90
votes

I'm trying to draw a smooth curve in R. I have the following simple toy data:

> x
 [1]  1  2  3  4  5  6  7  8  9 10
> y
 [1]  2  4  6  8  7 12 14 16 18 20

Now when I plot it with a standard command it looks bumpy and edgy, of course:

> plot(x,y, type='l', lwd=2, col='red')

How can I make the curve smooth so that the 3 edges are rounded using estimated values? I know there are many methods to fit a smooth curve but I'm not sure which one would be most appropriate for this type of curve and how you would write it in R.

8
It entirely depends on what your data is and why you're smoothing it! Are the data counts? Densities? Measurements? What sort of measurement error might there be? What story are you trying to tell your readers with your graph? All of these issues affect whether and how you should smooth your data.Harlan
These are measured data. At x values 1, 2, 3, ..., 10 some system made 2, 4, 6, ..., 20 errors. These coordinates should probably not be changed by the fitting algorithm. But I want to simulate the errors (y) at the missing x values, for example in the data, f(4)=8 and f(5)=7, so presumably f(4.5) is something between 7 and 8, using some polynomial or other smoothing.Frank
In that case, with a single data point for each value of x, I wouldn't smooth at all. I'd just have big dots for my measured data points, with thin lines connecting them. Anything else suggests to the viewer that you know more about your data than you do.Harlan
You may be right for this example. It's good to know how to do it though, and I might want to use it on some other data later, e.g. it makes sense if you have thousands of very spiky data points that kind of go up and down, but there is a general trend, for example going upward like here: plot(seq(1,100)+runif(100, 0,10), type='l').Frank

8 Answers

106
votes

I like loess() a lot for smoothing:

x <- 1:10
y <- c(2,4,6,8,7,12,14,16,18,20)
lo <- loess(y~x)
plot(x,y)
lines(predict(lo), col='red', lwd=2)

Venables and Ripley's MASS book has an entire section on smoothing that also covers splines and polynomials -- but loess() is just about everybody's favourite.

59
votes

Maybe smooth.spline is an option, You can set a smoothing parameter (typically between 0 and 1) here

smoothingSpline = smooth.spline(x, y, spar=0.35)
plot(x,y)
lines(smoothingSpline)

you can also use predict on smooth.spline objects. The function comes with base R, see ?smooth.spline for details.

27
votes

In order to get it REALLY smoooth...

x <- 1:10
y <- c(2,4,6,8,7,8,14,16,18,20)
lo <- loess(y~x)
plot(x,y)
xl <- seq(min(x),max(x), (max(x) - min(x))/1000)
lines(xl, predict(lo,xl), col='red', lwd=2)

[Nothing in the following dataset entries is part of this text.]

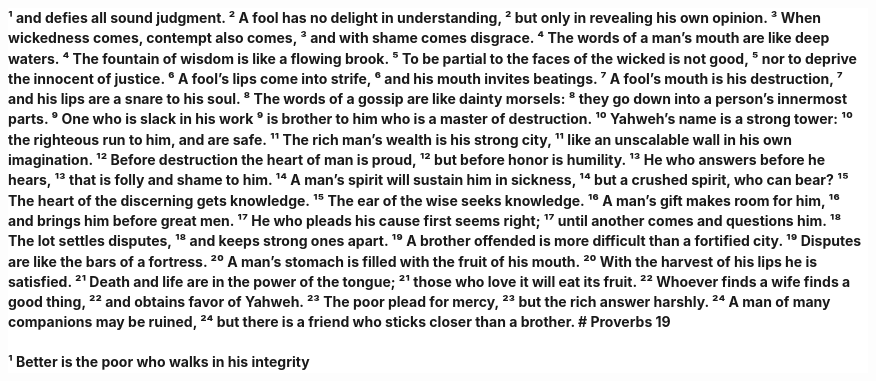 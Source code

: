 #### ¹ and defies all sound judgment. ² A fool has no delight in understanding, ² but only in revealing his own opinion. ³ When wickedness comes, contempt also comes, ³ and with shame comes disgrace. ⁴ The words of a man’s mouth are like deep waters. ⁴ The fountain of wisdom is like a flowing brook. ⁵ To be partial to the faces of the wicked is not good, ⁵ nor to deprive the innocent of justice. ⁶ A fool’s lips come into strife, ⁶ and his mouth invites beatings. ⁷ A fool’s mouth is his destruction, ⁷ and his lips are a snare to his soul. ⁸ The words of a gossip are like dainty morsels: ⁸ they go down into a person’s innermost parts. ⁹ One who is slack in his work ⁹ is brother to him who is a master of destruction. ¹⁰ Yahweh’s name is a strong tower: ¹⁰ the righteous run to him, and are safe. ¹¹ The rich man’s wealth is his strong city, ¹¹ like an unscalable wall in his own imagination. ¹² Before destruction the heart of man is proud, ¹² but before honor is humility. ¹³ He who answers before he hears, ¹³ that is folly and shame to him. ¹⁴ A man’s spirit will sustain him in sickness, ¹⁴ but a crushed spirit, who can bear? ¹⁵ The heart of the discerning gets knowledge. ¹⁵ The ear of the wise seeks knowledge. ¹⁶ A man’s gift makes room for him, ¹⁶ and brings him before great men. ¹⁷ He who pleads his cause first seems right; ¹⁷ until another comes and questions him. ¹⁸ The lot settles disputes, ¹⁸ and keeps strong ones apart. ¹⁹ A brother offended is more difficult than a fortified city. ¹⁹ Disputes are like the bars of a fortress. ²⁰ A man’s stomach is filled with the fruit of his mouth. ²⁰ With the harvest of his lips he is satisfied. ²¹ Death and life are in the power of the tongue; ²¹ those who love it will eat its fruit. ²² Whoever finds a wife finds a good thing, ²² and obtains favor of Yahweh. ²³ The poor plead for mercy, ²³ but the rich answer harshly. ²⁴ A man of many companions may be ruined, ²⁴ but there is a friend who sticks closer than a brother. # Proverbs 19

#### ¹ Better is the poor who walks in his integrity  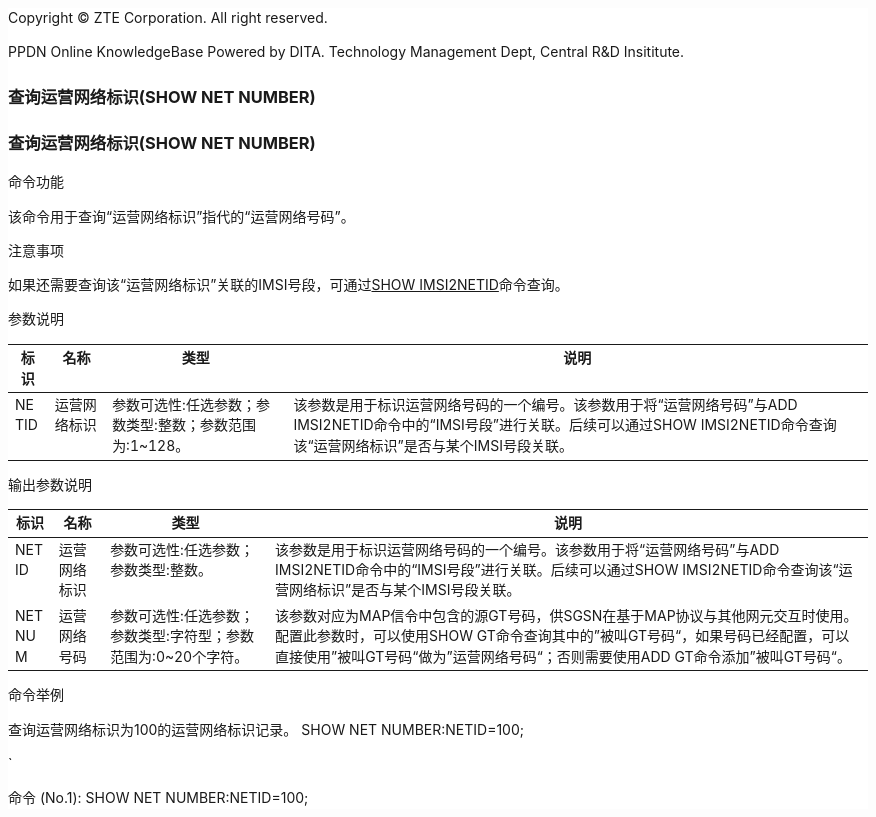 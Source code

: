 










Copyright © ZTE Corporation. All right reserved. 


PPDN Online KnowledgeBase Powered by DITA.   Technology Management Dept, Central R&D Insititute. 


### 查询运营网络标识(SHOW NET NUMBER) 
### 查询运营网络标识(SHOW NET NUMBER) 


[](None)命令功能 

该命令用于查询“运营网络标识”指代的“运营网络号码”。


[](None)注意事项 

如果还需要查询该“运营网络标识”关联的IMSI号段，可通过[SHOW IMSI2NETID](1260054.html)命令查询。


[](None)参数说明 


[](None)标识|名称|类型|说明
---|---|---|---
NETID|运营网络标识|参数可选性:任选参数；参数类型:整数；参数范围为:1~128。|该参数是用于标识运营网络号码的一个编号。该参数用于将“运营网络号码”与ADD IMSI2NETID命令中的“IMSI号段”进行关联。后续可以通过SHOW IMSI2NETID命令查询该“运营网络标识”是否与某个IMSI号段关联。






[](None)输出参数说明 


[](None)标识|名称|类型|说明
---|---|---|---
NETID|运营网络标识|参数可选性:任选参数；参数类型:整数。|该参数是用于标识运营网络号码的一个编号。该参数用于将“运营网络号码”与ADD IMSI2NETID命令中的“IMSI号段”进行关联。后续可以通过SHOW IMSI2NETID命令查询该“运营网络标识”是否与某个IMSI号段关联。
NETNUM|运营网络号码|参数可选性:任选参数；参数类型:字符型；参数范围为:0~20个字符。|该参数对应为MAP信令中包含的源GT号码，供SGSN在基于MAP协议与其他网元交互时使用。配置此参数时，可以使用SHOW GT命令查询其中的”被叫GT号码“，如果号码已经配置，可以直接使用”被叫GT号码“做为”运营网络号码“；否则需要使用ADD GT命令添加”被叫GT号码“。






[](None)命令举例 


查询运营网络标识为100的运营网络标识记录。
SHOW NET NUMBER:NETID=100; 


`

命令 (No.1): SHOW NET NUMBER:NETID=100;
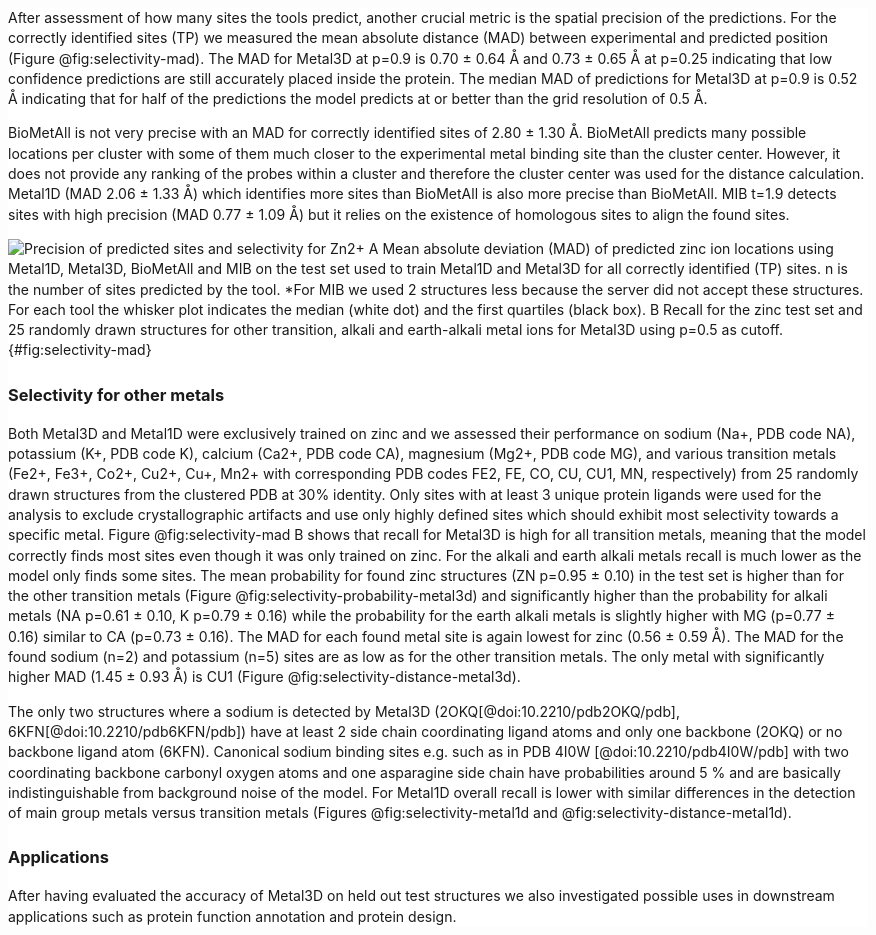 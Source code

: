 
After assessment of how many sites the tools predict, another crucial metric is the spatial precision of the predictions. For the correctly identified sites (TP) we measured the mean absolute distance (MAD) between experimental and predicted position (Figure @fig:selectivity-mad). The MAD for Metal3D at p=0.9 is 0.70 ± 0.64 Å and 0.73 ± 0.65 Å at p=0.25 indicating that low confidence predictions are still accurately placed inside the protein. The median MAD of predictions for Metal3D at p=0.9 is 0.52 Å indicating that for half of the predictions the model predicts at or better than the grid resolution of 0.5 Å.

BioMetAll is not very precise with an MAD for correctly identified sites of 2.80 ± 1.30 Å. BioMetAll predicts many possible locations per cluster with some of them much closer to the experimental metal binding site than the cluster center. However, it does not provide any ranking of the probes within a cluster and therefore the cluster center was used for the distance calculation. Metal1D (MAD 2.06 ± 1.33 Å) which identifies more sites than BioMetAll is also more precise than BioMetAll. MIB t=1.9 detects sites with high precision (MAD 0.77 ± 1.09 Å) but it relies on the existence of homologous sites to align the found sites.

![**Precision of predicted sites and selectivity for Zn<sup>2+</sup>** **A** Mean absolute deviation (MAD) of predicted zinc ion locations using Metal1D, Metal3D, BioMetAll and MIB on the test set used to train Metal1D and Metal3D for all correctly identified (TP) sites. n is the number of sites predicted by the tool. *For MIB we used 2 structures less because the server did not accept these structures. For each tool the whisker plot indicates the median (white dot) and the first quartiles (black box). **B** Recall for the zinc test set and 25 randomly drawn structures for other transition, alkali and earth-alkali metal ions for Metal3D using p=0.5 as cutoff. ](images/Figure3_selectivity_mad.png){#fig:selectivity-mad}

### Selectivity for other metals

Both Metal3D and Metal1D were exclusively trained on zinc and we assessed their performance on sodium (Na+, PDB code NA), potassium (K+, PDB code K), calcium (Ca2+, PDB code CA), magnesium (Mg2+, PDB code MG), and various transition metals (Fe2+, Fe3+, Co2+, Cu2+, Cu+, Mn2+ with corresponding PDB codes FE2, FE, CO, CU, CU1, MN, respectively) from 25 randomly drawn structures from the clustered PDB at 30% identity. Only sites with at least 3 unique protein ligands were used for the analysis to exclude crystallographic artifacts and use only highly defined sites which should exhibit most selectivity towards a specific metal. Figure @fig:selectivity-mad B shows that recall for Metal3D is high for all transition metals, meaning that the model correctly finds most sites even though it was only trained on zinc. For the alkali and earth alkali metals recall is much lower as the model only finds some sites. The mean probability for found zinc structures (ZN p=0.95 ± 0.10) in the test set is higher than for the other transition metals (Figure @fig:selectivity-probability-metal3d) and significantly higher than the probability for alkali metals (NA p=0.61 ± 0.10, K p=0.79 ± 0.16) while the probability for the earth alkali metals is slightly higher with MG (p=0.77 ± 0.16)  similar to CA (p=0.73 ± 0.16). The MAD for each found metal site is again lowest for zinc (0.56 ± 0.59 Å). The MAD for the found sodium (n=2) and potassium (n=5) sites are as low as for the other transition metals. The only metal with significantly higher MAD (1.45 ± 0.93 Å) is CU1 (Figure @fig:selectivity-distance-metal3d).

The only two structures where a sodium is detected by Metal3D  (2OKQ[@doi:10.2210/pdb2OKQ/pdb], 6KFN[@doi:10.2210/pdb6KFN/pdb]) have at least 2 side chain coordinating ligand atoms and only one backbone (2OKQ) or no backbone ligand atom (6KFN). Canonical sodium binding sites e.g. such as in PDB 4I0W [@doi:10.2210/pdb4I0W/pdb] with two coordinating backbone carbonyl oxygen atoms and one asparagine side chain have probabilities around 5 % and are basically indistinguishable from background noise of the model.
For Metal1D overall recall is lower with similar differences in the detection of main group metals versus transition metals (Figures @fig:selectivity-metal1d and  @fig:selectivity-distance-metal1d).


### Applications

After having evaluated the accuracy of Metal3D on held out test structures we also investigated possible uses in downstream applications such as protein function annotation and protein design. 


[@2cbastructurepaper]:  doi:10.1016/0022-2836(92)90531-N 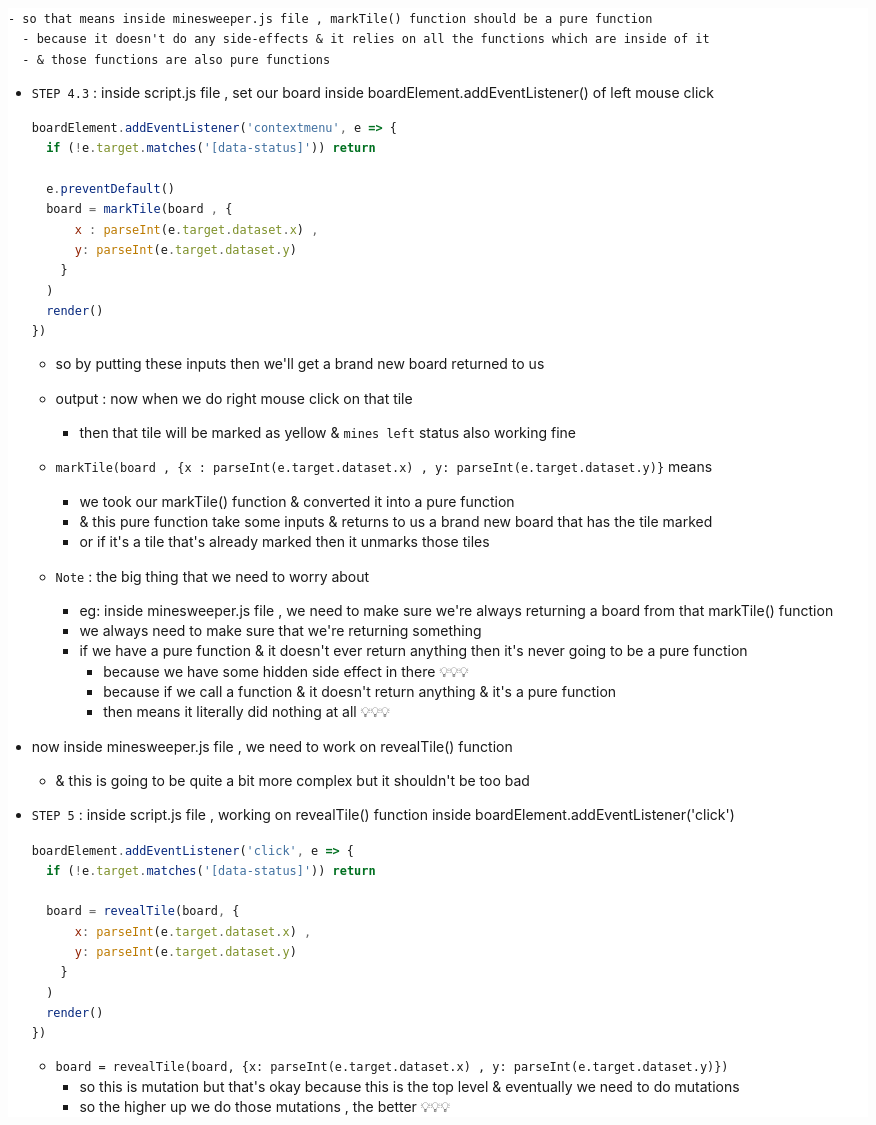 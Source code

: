     - so that means inside minesweeper.js file , markTile() function should be a pure function 
      - because it doesn't do any side-effects & it relies on all the functions which are inside of it 
      - & those functions are also pure functions 

  - `STEP 4.3` : inside script.js file , set our board inside boardElement.addEventListener() of left mouse click
      ```js
      boardElement.addEventListener('contextmenu', e => {
        if (!e.target.matches('[data-status]')) return

        e.preventDefault()
        board = markTile(board , {
            x : parseInt(e.target.dataset.x) , 
            y: parseInt(e.target.dataset.y)
          }
        )
        render()
      })
      ```     
    - so by putting these inputs then we'll get a brand new board returned to us
      
    - output : now when we do right mouse click on that tile 
      - then that tile will be marked as yellow & `mines left` status also working fine 
    
    - `markTile(board , {x : parseInt(e.target.dataset.x) , y: parseInt(e.target.dataset.y)}` means 
      - we took our markTile() function & converted it into a pure function 
      - & this pure function take some inputs & returns to us a brand new board that has the tile marked
      - or if it's a tile that's already marked then it unmarks those tiles 

    - `Note` : the big thing that we need to worry about 
      - eg: inside minesweeper.js file , we need to make sure we're always returning a board from that markTile() function
      - we always need to make sure that we're returning something 
      - if we have a pure function & it doesn't ever return anything then it's never going to be a pure function 
        - because we have some hidden side effect in there 💡💡💡 
        - because if we call a function & it doesn't return anything & it's a pure function 
        - then means it literally did nothing at all 💡💡💡

- now inside minesweeper.js file , we need to work on revealTile() function  
  - & this is going to be quite a bit more complex but it shouldn't be too bad
- `STEP 5` : inside script.js file , working on revealTile() function inside boardElement.addEventListener('click')
    ```js
    boardElement.addEventListener('click', e => {
      if (!e.target.matches('[data-status]')) return

      board = revealTile(board, {
          x: parseInt(e.target.dataset.x) , 
          y: parseInt(e.target.dataset.y)
        }
      )  
      render()
    })
    ```
  - `board = revealTile(board, {x: parseInt(e.target.dataset.x) , y: parseInt(e.target.dataset.y)})` 
    - so this is mutation but that's okay because this is the top level & eventually we need to do mutations 
    - so the higher up we do those mutations , the better 💡💡💡 
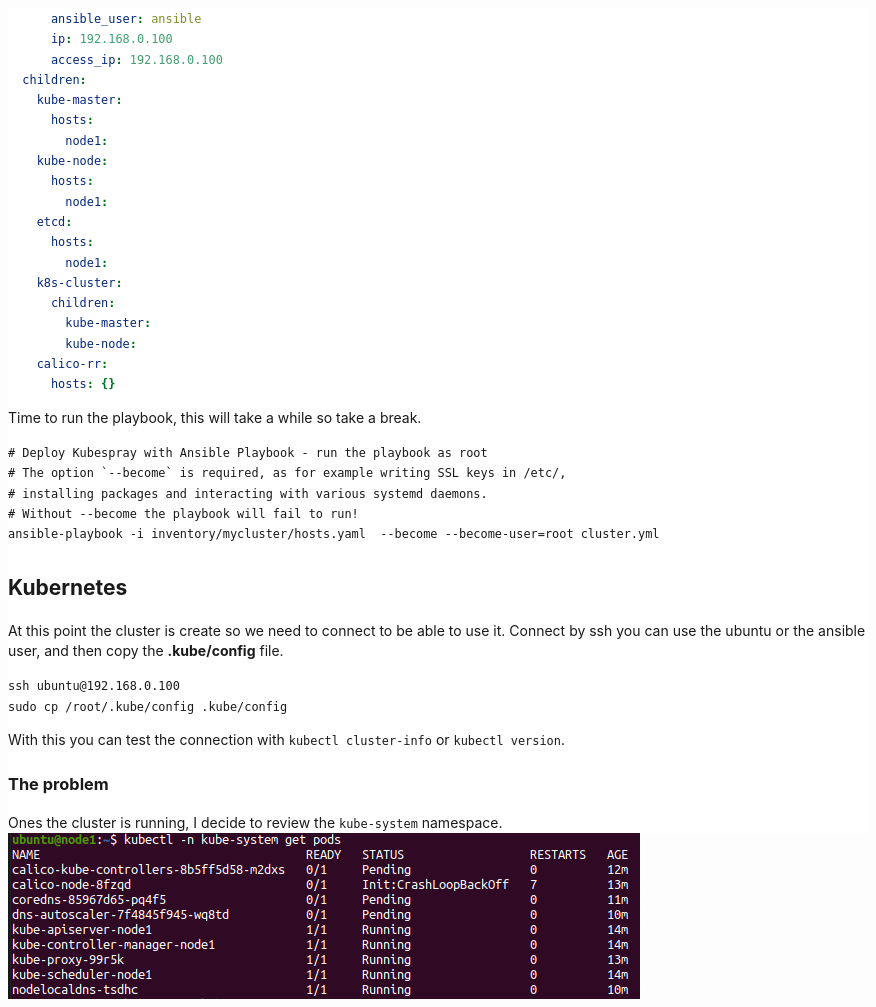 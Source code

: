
```yaml
      ansible_user: ansible
      ip: 192.168.0.100
      access_ip: 192.168.0.100
  children:
    kube-master:
      hosts:
        node1:
    kube-node:
      hosts:
        node1:
    etcd:
      hosts:
        node1:
    k8s-cluster:
      children:
        kube-master:
        kube-node:
    calico-rr:
      hosts: {}
```
Time to run the playbook, this will take a while so take a break.
```shell
# Deploy Kubespray with Ansible Playbook - run the playbook as root
# The option `--become` is required, as for example writing SSL keys in /etc/,
# installing packages and interacting with various systemd daemons.
# Without --become the playbook will fail to run!
ansible-playbook -i inventory/mycluster/hosts.yaml  --become --become-user=root cluster.yml
```
## Kubernetes
At this point the cluster is create so we need to connect to be able to use it. Connect by ssh you can use the ubuntu or the ansible user, and then copy the **.kube/config** file.
```
ssh ubuntu@192.168.0.100
sudo cp /root/.kube/config .kube/config
```
With this you can test the connection with `kubectl cluster-info` or `kubectl version`.
### The problem
Ones the cluster is running, I decide to review the `kube-system` namespace. 
<img src="./images/pods-error-calico-node.png"
     alt="Ansible project structure "
     style="float: left; margin-right: 10px;" />
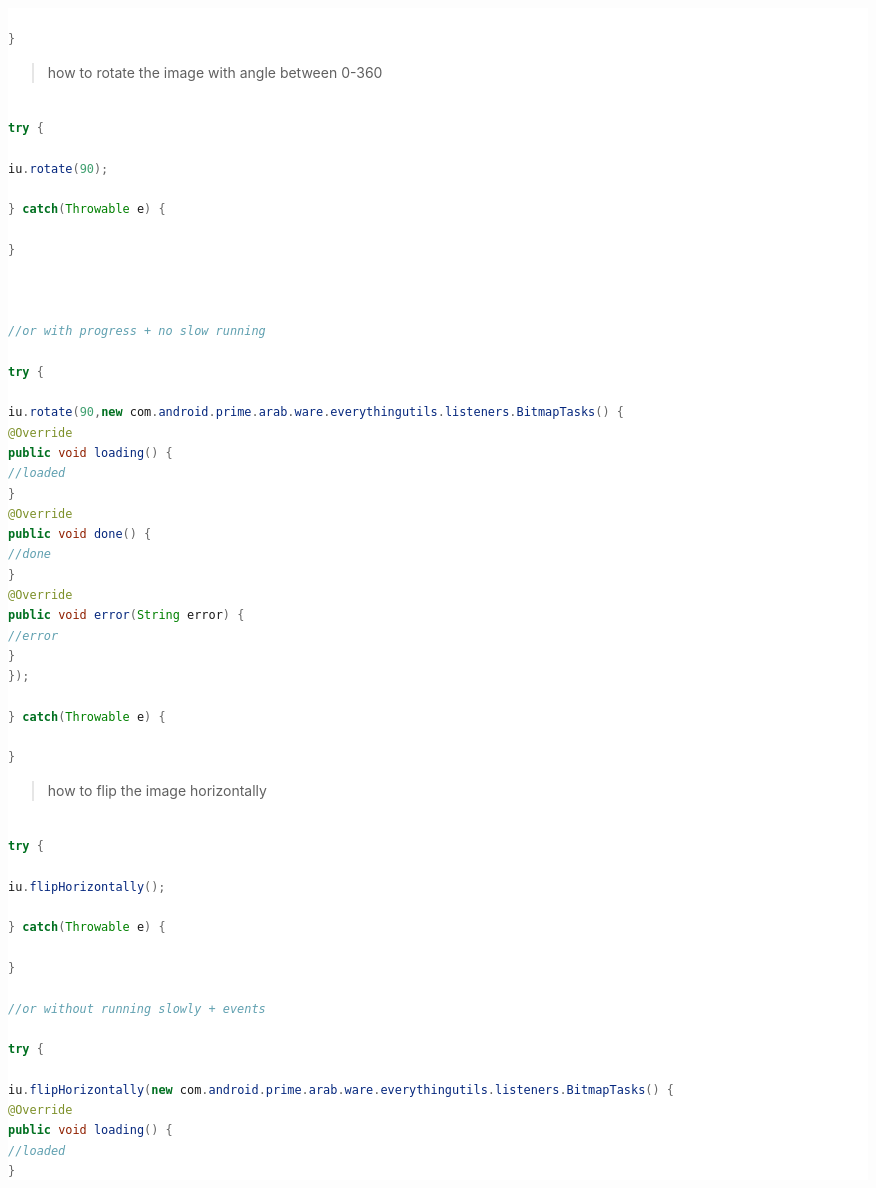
 ``` java

}

```

> how to rotate the image with angle between 0-360

``` java

try {

iu.rotate(90);

} catch(Throwable e) {

}



//or with progress + no slow running

try {

iu.rotate(90,new com.android.prime.arab.ware.everythingutils.listeners.BitmapTasks() {
@Override
public void loading() {
//loaded
}
@Override
public void done() {
//done
}
@Override
public void error(String error) {
//error
}
});

} catch(Throwable e) {

}

```

> how to flip the image horizontally 

``` java

try {

iu.flipHorizontally();

} catch(Throwable e) {

}

//or without running slowly + events

try {

iu.flipHorizontally(new com.android.prime.arab.ware.everythingutils.listeners.BitmapTasks() {
@Override
public void loading() {
//loaded
}
```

This style interpolates lots of extra points and gets you a curve that is very smooth. It also appears to be the the approach that ggplot takes. If the standard level of smoothness is fine you can just use.

scatter.smooth(x, y)
26
votes

the qplot() function in the ggplot2 package is very simple to use and provides an elegant solution that includes confidence bands. For instance,

qplot(x,y, geom='smooth', span =0.5)

produces enter image description here

14
votes

LOESS is a very good approach, as Dirk said.

Another option is using Bezier splines, which may in some cases work better than LOESS if you don't have many data points.

Here you'll find an example: http://rosettacode.org/wiki/Cubic_bezier_curves#R

# x, y: the x and y coordinates of the hull points
# n: the number of points in the curve.
bezierCurve <- function(x, y, n=10)
    {
    outx <- NULL
    outy <- NULL

    i <- 1
    for (t in seq(0, 1, length.out=n))
        {
        b <- bez(x, y, t)
        outx[i] <- b$x
        outy[i] <- b$y

        i <- i+1
        }

    return (list(x=outx, y=outy))
    }

bez <- function(x, y, t)
    {
    outx <- 0
    outy <- 0
    n <- length(x)-1
    for (i in 0:n)
        {
        outx <- outx + choose(n, i)*((1-t)^(n-i))*t^i*x[i+1]
        outy <- outy + choose(n, i)*((1-t)^(n-i))*t^i*y[i+1]
        }

    return (list(x=outx, y=outy))
    }

# Example usage
x <- c(4,6,4,5,6,7)
y <- 1:6
plot(x, y, "o", pch=20)
points(bezierCurve(x,y,20), type="l", col="red")
12
votes

The other answers are all good approaches. However, there are a few other options in R that haven't been mentioned, including lowess and approx, which may give better fits or faster performance.

The advantages are more easily demonstrated with an alternate dataset:

sigmoid <- function(x)
{
  y<-1/(1+exp(-.15*(x-100)))
  return(y)
}

dat<-data.frame(x=rnorm(5000)*30+100)
dat$y<-as.numeric(as.logical(round(sigmoid(dat$x)+rnorm(5000)*.3,0)))

Here is the data overlaid with the sigmoid curve that generated it:

Data

This sort of data is common when looking at a binary behavior among a population. For example, this might be a plot of whether or not a customer purchased something (a binary 1/0 on the y-axis) versus the amount of time they spent on the site (x-axis).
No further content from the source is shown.